#### WHAT NEEDS TO BE DONE
Copy each line in the data below that contains the word "Horrors".

[Stored data]
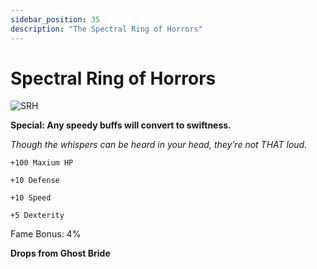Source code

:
 ```yaml
---
sidebar_position: 35
description: "The Spectral Ring of Horrors"
---
```


# Spectral Ring of Horrors

![SRH](https://i.imgur.com/1puXzet.png)

**Special: Any speedy buffs will convert to swiftness.**

<i>	Though the whispers can be heard in your head, they’re not THAT loud.</i>

    +100 Maxium HP
    
    +10 Defense
    
    +10 Speed
    
    +5 Dexterity
    
Fame Bonus: 4%

**Drops from Ghost Bride**
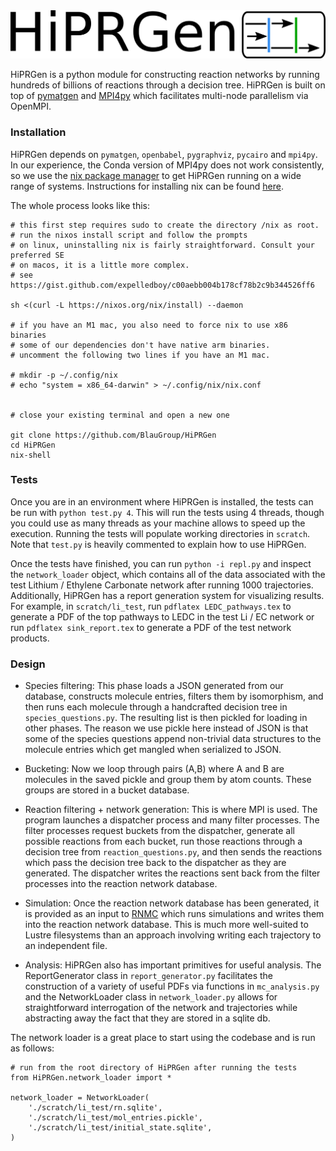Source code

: <img src="./logo.png">

HiPRGen is a python module for constructing reaction networks by running hundreds of billions of reactions through a decision tree. HiPRGen is built on top of [pymatgen](https://pymatgen.org/) and [MPI4py](https://pymatgen.org/) which facilitates multi-node parallelism via OpenMPI.

### Installation

HiPRGen depends on `pymatgen`, `openbabel`, `pygraphviz`, `pycairo` and `mpi4py`. In our experience, the Conda version of MPI4py does not work consistently, so we use the [nix package manager](https://nixos.org/) to get HiPRGen running on a wide range of systems. Instructions for installing nix can be found [here](https://nixos.org/download.html).

The whole process looks like this:
```
# this first step requires sudo to create the directory /nix as root.
# run the nixos install script and follow the prompts
# on linux, uninstalling nix is fairly straightforward. Consult your preferred SE
# on macos, it is a little more complex.
# see https://gist.github.com/expelledboy/c00aebb004b178cf78b2c9b344526ff6

sh <(curl -L https://nixos.org/nix/install) --daemon

# if you have an M1 mac, you also need to force nix to use x86 binaries
# some of our dependencies don't have native arm binaries.
# uncomment the following two lines if you have an M1 mac.

# mkdir -p ~/.config/nix
# echo "system = x86_64-darwin" > ~/.config/nix/nix.conf


# close your existing terminal and open a new one

git clone https://github.com/BlauGroup/HiPRGen
cd HiPRGen
nix-shell
```


### Tests

Once you are in an environment where HiPRGen is installed, the tests can be run with `python test.py 4`. This will run the tests using 4 threads, though you could use as many threads as your machine allows to speed up the execution. Running the tests will populate working directories in `scratch`. Note that `test.py` is heavily commented to explain how to use HiPRGen.

Once the tests have finished, you can run `python -i repl.py` and inspect the `network_loader` object, which contains all of the data associated with the test Lithium / Ethylene Carbonate network after running 1000 trajectories. Additionally, HiPRGen has a report generation system for visualizing results. For example, in `scratch/li_test`, run `pdflatex LEDC_pathways.tex` to generate a PDF of the top pathways to LEDC in the test Li / EC network or run `pdflatex sink_report.tex` to generate a PDF of the test network products.


### Design

- Species filtering: This phase loads a JSON generated from our database, constructs molecule entries, filters them by isomorphism, and then runs each molecule through a handcrafted decision tree in `species_questions.py`. The resulting list is then pickled for loading in other phases. The reason we use pickle here instead of JSON is that some of the species questions append non-trivial data structures to the molecule entries which get mangled when serialized to JSON.

- Bucketing: Now we loop through pairs (A,B) where A and B are molecules in the saved pickle and group them by atom counts. These groups are stored in a bucket database.

- Reaction filtering + network generation: This is where MPI is used. The program launches a dispatcher process and many filter processes. The filter processes request buckets from the dispatcher, generate all possible reactions from each bucket, run those reactions through a decision tree from `reaction_questions.py`, and then sends the reactions which pass the decision tree back to the dispatcher as they are generated. The dispatcher writes the reactions sent back from the filter processes into the reaction network database.

- Simulation: Once the reaction network database has been generated, it is provided as an input to [RNMC](https://github.com/BlauGroup/RNMC) which runs simulations and writes them into the reaction network database. This is much more well-suited to Lustre filesystems than an approach involving writing each trajectory to an independent file.

- Analysis: HiPRGen also has important primitives for useful analysis. The ReportGenerator class in `report_generator.py` facilitates the construction of a variety of useful PDFs via functions in `mc_analysis.py` and the NetworkLoader class in `network_loader.py` allows for straightforward interrogation of the network and trajectories while abstracting away the fact that they are stored in a sqlite db.

The network loader is a great place to start using the codebase and is run as follows:

```
# run from the root directory of HiPRGen after running the tests
from HiPRGen.network_loader import *

network_loader = NetworkLoader(
    './scratch/li_test/rn.sqlite',
    './scratch/li_test/mol_entries.pickle',
    './scratch/li_test/initial_state.sqlite',
)
```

#### OUTPUT BELOW
description: "The Spectral Ring of Horrors"
# Spectral Ring of Horrors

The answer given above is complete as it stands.